As with methods based on distributional assumptions and tables, we reject the null if the actual outcome is in the tails of the distribution. Fisher rarely actually used this method. Even for our simple example, there are 184,756 possible reassignments of the 20 values to consider. Fisher regarded the usual methods based on tables, such as those for the Student t or normal distributions, as convenient approximations that avoided the massive computational effort involved in permutation tests.

Today computers can do those computations for AP-sized batches of numbers. For larger data sets, we can take a large sample of the possible rearrangements. In 2004, Ernst suggested using permutation tests for the college introductory course; these are the methods of choice for inference in Tabor and Franklin’s high-school text on statistics in sports.

Statisticians familiar with the history of their subject generally consider permutation tests to be the gold standard for data from experiments using random assignment. Users of statistics, however, have often never heard of permutation tests, and may even question whether they are as accurate or valid as the more-common approximations. There is also the question of how relevant such tests are to the analysis of data gathered from surveys rather than experiments.

Big Data in the Colleges

Big Data refers to the analysis of huge observational data sets. Opinion varies on how big is “big.” For purposes of a first course, the relevant cut-off is low: It is at the point where we have enough data that it makes sense to use part of the data to develop a model and another part to test it.
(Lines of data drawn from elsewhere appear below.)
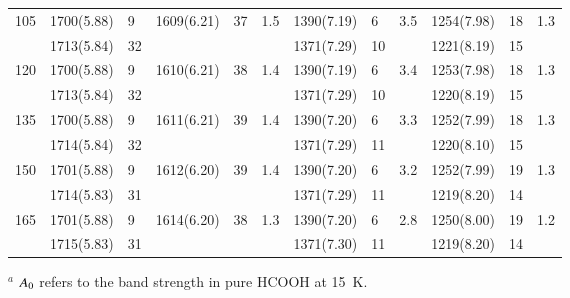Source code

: \documentclass{aa}
\begin{document}
\begin{appendix}
\begin{table*}
\begin{center}
\begin{tabular}{l|lllll|lll|lll}
105          & 1700(5.88) & 9 & 1609(6.21) & 37 & 1.5 & 1390(7.19) & 6 & 3.5 &1254(7.98) & 18 & 1.3\\
             & 1713(5.84) &32 &            &    &     & 1371(7.29) &10 &     &1221(8.19) & 15 &    \\
120          & 1700(5.88) & 9 & 1610(6.21) & 38 & 1.4 & 1390(7.19) & 6 & 3.4 &1253(7.98) & 18 & 1.3\\
             & 1713(5.84) &32 &            &    &     & 1371(7.29) &10 &     &1220(8.19) & 15 &    \\
135          & 1700(5.88) & 9 & 1611(6.21) & 39 & 1.4 & 1390(7.20) & 6 & 3.3 &1252(7.99) & 18 & 1.3\\
             & 1714(5.84) &32 &            &    &     & 1371(7.29) &11 &     &1220(8.10) & 15 &    \\
150          & 1701(5.88) & 9 & 1612(6.20) & 39 & 1.4 & 1390(7.20) & 6 & 3.2 &1252(7.99) & 19 & 1.3\\
             & 1714(5.83) &31 &            &    &     & 1371(7.29) &11 &     &1219(8.20) & 14 &    \\
165          & 1701(5.88) & 9 & 1614(6.20) & 38 & 1.3 & 1390(7.20) & 6 & 2.8 &1250(8.00) & 19 & 1.2\\
             & 1715(5.83) &31 &            &    &     & 1371(7.30) &11 &     &1219(8.20) & 14 &    \\
\hline
\end{tabular}
\end{center}

$^a$ $A_{\rm0}$ refers to the band strength in pure HCOOH at 15~K.

\end{table*}


\end{appendix}
\end{document}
At that point, most of the traditional inference procedures—and the long build-up about sampling distributions and the Central Limit Theorem—become much less relevant.

Perhaps as important as size is the fact that most Big Data are observational. AP Statistics gives top billing to surveys, with some attention to experiments, but little attention to observational studies. Finally, with Big Data, we usually are seeking a model from the data. In AP and most introductory courses, we are usually testing models given by the textbook. Thus, Big Data requires a very different skill set.

On the other hand, Big Data skills such as data exploration, modeling, and working with observational data are useful to people not working with Big Data, which gives these skills some claim to a place in a first course. Once again, this need not conflict with AP substituting for a traditional course.

These issues have had little impact on the high schools so far, but may have an effect on college courses as techniques for Big Data become more common. Efforts to include such techniques in a first college course are currently at the individual instructor level, but there are reasons to think this might create change much more rapidly than resampling methods did. For one thing, there is little doubt among statisticians of the validity or importance of Big Data techniques. In addition, there are strong self-interest motivations here as statisticians see computer scientists become the leaders in the field of Big Data. This issue is raised frequently in editorials in publications aimed at statisticians, yet the first course does little to appeal to those interested in Big Data.

In fact, traditional textbooks (including AP) are usually written with the (raw) data for examples and exercises involving a number of observations small enough that the computations might be done with a pocket calculator. (Presumably this is because publishers do not want to lose sales to any course using calculators as the technology of choice.) Usually, students are asked only to carry out the technique explained in the section they just read, not to explore the data using all the techniques they have learned so far. Exploring possible relationships between variables—usually the main point of interest in real research—is mostly limited to making a scatter plot or regression analysis for the only two variables provided.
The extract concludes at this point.